Spor

Dilmen: Beşiktaş hak ediyor

18 Mayıs 2009 03:00

Rıdvan Dilmen, % 100 Futbol programında günün maçlarını değerlendirdi. Dilmen, Ankaragücü'nü 3-1 yenen Beşiktaş için, "Kolay değil; Beşiktaş takımı 7 gün içerisinde 3 tane çok önemli maç yapıyor ve bu maçlarda 11 tane gol atıyor. O yüzden Beşiktaş'ta her şey doğru gidiyor" dedi. 

NTV Spor Yorumcusu Rıdvan Dilmen, Güntekin Onay ile birlikte zorlu maçları değerlendirdi. Dilmen, Beşiktaş'ta yönetimin, teknik adamın ve futbolcuların krizi iyi yönettiğini ve bu durumda olmayı hak ettiklerini söyledi.

Rıdvan Dilmen, "Galatasaray derbisi önce Mustafa Denizli buraya geldiğinde tabi psikolojik olarak camiasını da rahatlatmak için, kendisi de o gün çok güçlü değildi tabi konumu gereği ciddi vaatlerde bulundu, iddialarda bulundu. Bir takım düşünün ikinci yarıya girerken önünde çok ciddi 4 tane rakip var ve puan farkı var. Hadi bir tanesini yakaladın üçünü yakalayamazsın, hadi üçünü yakaladın birini yakalayamazsın. Bir takım düşünün bu açığı kapatıyor. Şimdi hem rakiplerinin puan kaybetmelerini bekleyeceksin, yetmiyor ki senin de kazanman lazım. Kazanması gereken maçların hepsini kazanıyor. Bu arada sezon sonuna doğru iklim şartları değişiyor, rakipleri gerçekten puan kaybediyor, arada bir Fenerbahçe tramvası yaşıyor İnönü Stadı'nda mağlup oluyor ve seyircisi eyvah ne oluyor diyor. Daha sonra Ankara deplasmanına gidiyor, bakıyorsun kağıt üzerinde zor maç. Hakikaten de zor geçiyor. 1-1'e geliyor maç ve devam ediyor arzusu isteği 4-1'i yakalıyor. Sonra biniyor uçağa İzmir'e gidiyor, başka bir sıcak şehire gidiyor. 1-1'e gelen maçı kupada bu kez, çok önemli rakibini 4-2 yeniyor. Biniyor uçağa Ankara'ya dönüyor. Ankara'da yine 1-1'e, bu kez suni çimde oynadığı müsabakada yine sıcakta Ankaragücü gibi çıkışta olan ve taraftarı olan bir takıma karşı yine 1-1'e geliyor 3-1 kazanıyor." dedi.

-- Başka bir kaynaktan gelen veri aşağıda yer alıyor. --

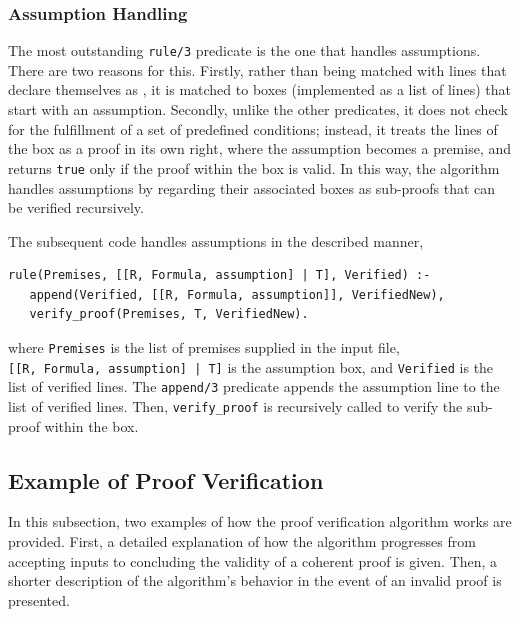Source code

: \documentclass[a4paper, 11pt]{article}
\begin{document}
   \subsubsection{Assumption Handling}
   \label{assumption-handling}
   The most outstanding \texttt{rule/3} predicate is the one
   that handles assumptions. There are two reasons for this.
   Firstly, rather than being matched with lines that declare
   themselves as , it is matched to
   boxes (implemented as a list of lines) that start with an 
   assumption. Secondly, unlike the other predicates, it does
   not check for the fulfillment of a set of predefined
   conditions; instead, it treats the lines of the box as a
   proof in its own right, where the assumption becomes a
   premise, and returns \texttt{true} only if the proof within
   the box is valid. In this way, the algorithm handles
   assumptions by regarding their associated boxes as 
   sub-proofs that can be verified recursively.
   \bigbreak

   The subsequent code handles assumptions in the described
   manner,

\begin{verbatim}
rule(Premises, [[R, Formula, assumption] | T], Verified) :-
   append(Verified, [[R, Formula, assumption]], VerifiedNew),
   verify_proof(Premises, T, VerifiedNew).
\end{verbatim}
   
   where \texttt{Premises} is the list of premises supplied 
   in the input file, \\ 
   \texttt{[[R, Formula, assumption] | T]} is the assumption
   box, and \texttt{Verified} is the list of verified lines.
   The \texttt{append/3} predicate appends the assumption line
   to the list of verified lines. Then, \texttt{verify\_proof}
   is recursively called to verify the sub-proof within the
   box.

   \subsection{Example of Proof Verification}

   In this subsection, two examples of how the proof
   verification algorithm works are provided. First, a
   detailed explanation of how the algorithm progresses from
   accepting inputs to concluding the validity of a coherent 
   proof is given. Then, a shorter description of the 
   algorithm's behavior in the event of an invalid proof is 
   presented.
   
\end{document}

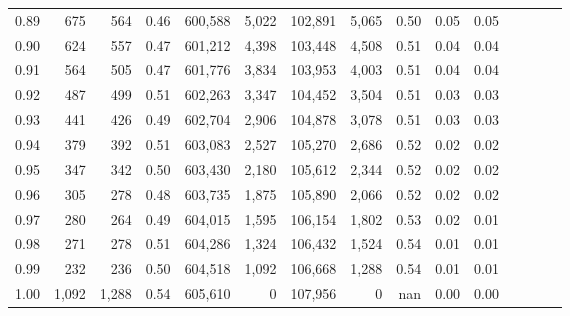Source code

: \begin{tabular}{rrrcrrrrrrrrrrr}
0.89 &     675 &    564 &                                       0.46 &  600,588 &    5,022 &  102,891 &    5,065 &  0.50 &  0.05 &                         0.05 \\
0.90 &     624 &    557 &                                       0.47 &  601,212 &    4,398 &  103,448 &    4,508 &  0.51 &  0.04 &                         0.04 \\
0.91 &     564 &    505 &                                       0.47 &  601,776 &    3,834 &  103,953 &    4,003 &  0.51 &  0.04 &                         0.04 \\
0.92 &     487 &    499 &                                       0.51 &  602,263 &    3,347 &  104,452 &    3,504 &  0.51 &  0.03 &                         0.03 \\
0.93 &     441 &    426 &                                       0.49 &  602,704 &    2,906 &  104,878 &    3,078 &  0.51 &  0.03 &                         0.03 \\
0.94 &     379 &    392 &                                       0.51 &  603,083 &    2,527 &  105,270 &    2,686 &  0.52 &  0.02 &                         0.02 \\
0.95 &     347 &    342 &                                       0.50 &  603,430 &    2,180 &  105,612 &    2,344 &  0.52 &  0.02 &                         0.02 \\
0.96 &     305 &    278 &                                       0.48 &  603,735 &    1,875 &  105,890 &    2,066 &  0.52 &  0.02 &                         0.02 \\
0.97 &     280 &    264 &                                       0.49 &  604,015 &    1,595 &  106,154 &    1,802 &  0.53 &  0.02 &                         0.01 \\
0.98 &     271 &    278 &                                       0.51 &  604,286 &    1,324 &  106,432 &    1,524 &  0.54 &  0.01 &                         0.01 \\
0.99 &     232 &    236 &                                       0.50 &  604,518 &    1,092 &  106,668 &    1,288 &  0.54 &  0.01 &                         0.01 \\
1.00 &   1,092 &  1,288 &                                       0.54 &  605,610 &        0 &  107,956 &        0 &   nan &  0.00 &                         0.00 \\
\bottomrule
\end{tabular}

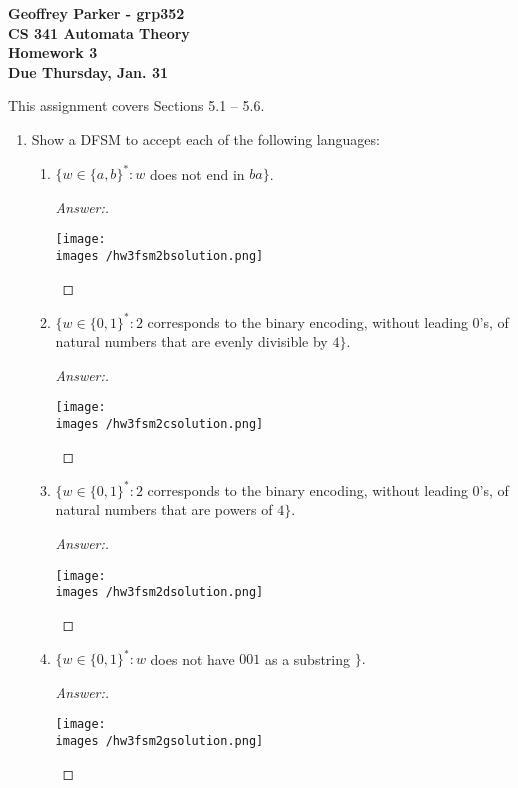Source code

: \documentclass[10pt]{article}
\newcommand{\images}{/home/gparker/classes/341/images}
\begin{document}
\begin{flushleft}
\textbf{Geoffrey Parker - grp352 \\
CS 341 Automata Theory \\
Homework 3 \\
Due Thursday, Jan. 31}
\end{flushleft}
This assignment covers Sections 5.1 -- 5.6. \\

\begin{enumerate}
\addtocounter{enumi}{1}

\item
Show a DFSM to accept each of the following languages:
\begin{enumerate}

\addtocounter{enumii}{1}
\item
$\{w \in \{a, b\}^* : w$ does not end in $ba\}$.
\begin{proof}[Answer:] $ $\\
\begin{flushleft}
\texttt{[image: \\images /hw3fsm2bsolution.png]}
\end{flushleft}
\end{proof}


\item
$\{w \in \{0, 1\}^* : 2$ corresponds to the binary encoding, without leading $0$'s, of natural numbers that are evenly divisible by $4\}$.
\begin{proof}[Answer:] $ $\\
\begin{flushleft}
\texttt{[image: \\images /hw3fsm2csolution.png]}
\end{flushleft}
\end{proof}

\pagebreak
\item
$\{w \in \{0, 1\}^* : 2$ corresponds to the binary encoding, without leading $0$'s, of natural numbers that are powers of $4\}$.
\begin{proof}[Answer:] $ $\\
\begin{flushleft}
\texttt{[image: \\images /hw3fsm2dsolution.png]}
\end{flushleft}
\end{proof}

\addtocounter{enumii}{2}
\item
$\{w \in \{0, 1\}^* : w$ does not have $001$ as a substring $\}.$
\begin{proof}[Answer:] $ $\\
\begin{flushleft}
\texttt{[image: \\images /hw3fsm2gsolution.png]}
\end{flushleft}
\end{proof}


\end{enumerate}
\end{enumerate}
\end{document}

"BEŞİKTAŞ'IN HERŞEYİ HESAPLI"


"Maçı kaybedebilirsiniz kazanabilirsiniz ama Beşiktaşın arzusuna bir şey söyleyemezsiniz. Bugün de farklı bir şey olmadı." diyen Dilmen, "Tabiki bireysel hatalar oldu. Şimdi bu işte ciddi bir çalışma ürünü var. Sivok'un cezalı duruma düşmesi, Zapo'nun oynaması, Zapo'nun tekrar cezalı duruma düşmesi, Sivok tekrar geliyor. Dikkat ediyorsan finale gelirken Beşiktaş cezalı duruma o kadar hesaplı geliyor her şey hesaplanmış olarak gelilyor. Seyahatları hesaplı, takımın performansı hesaplı. 12 günlük kampı hesaplı, oyuncu tercihleri hesaplı. Tabiki şansı insanlar kendileri yaratırlar. Şimdi şanslı, Mustafa Denizli'nin imajı şanslı. Ballı Mustafa filan derler. Niye ballı olsun adam, başarı varsa teknik adamın bu birinci başarısıdır." şeklinde konuştu.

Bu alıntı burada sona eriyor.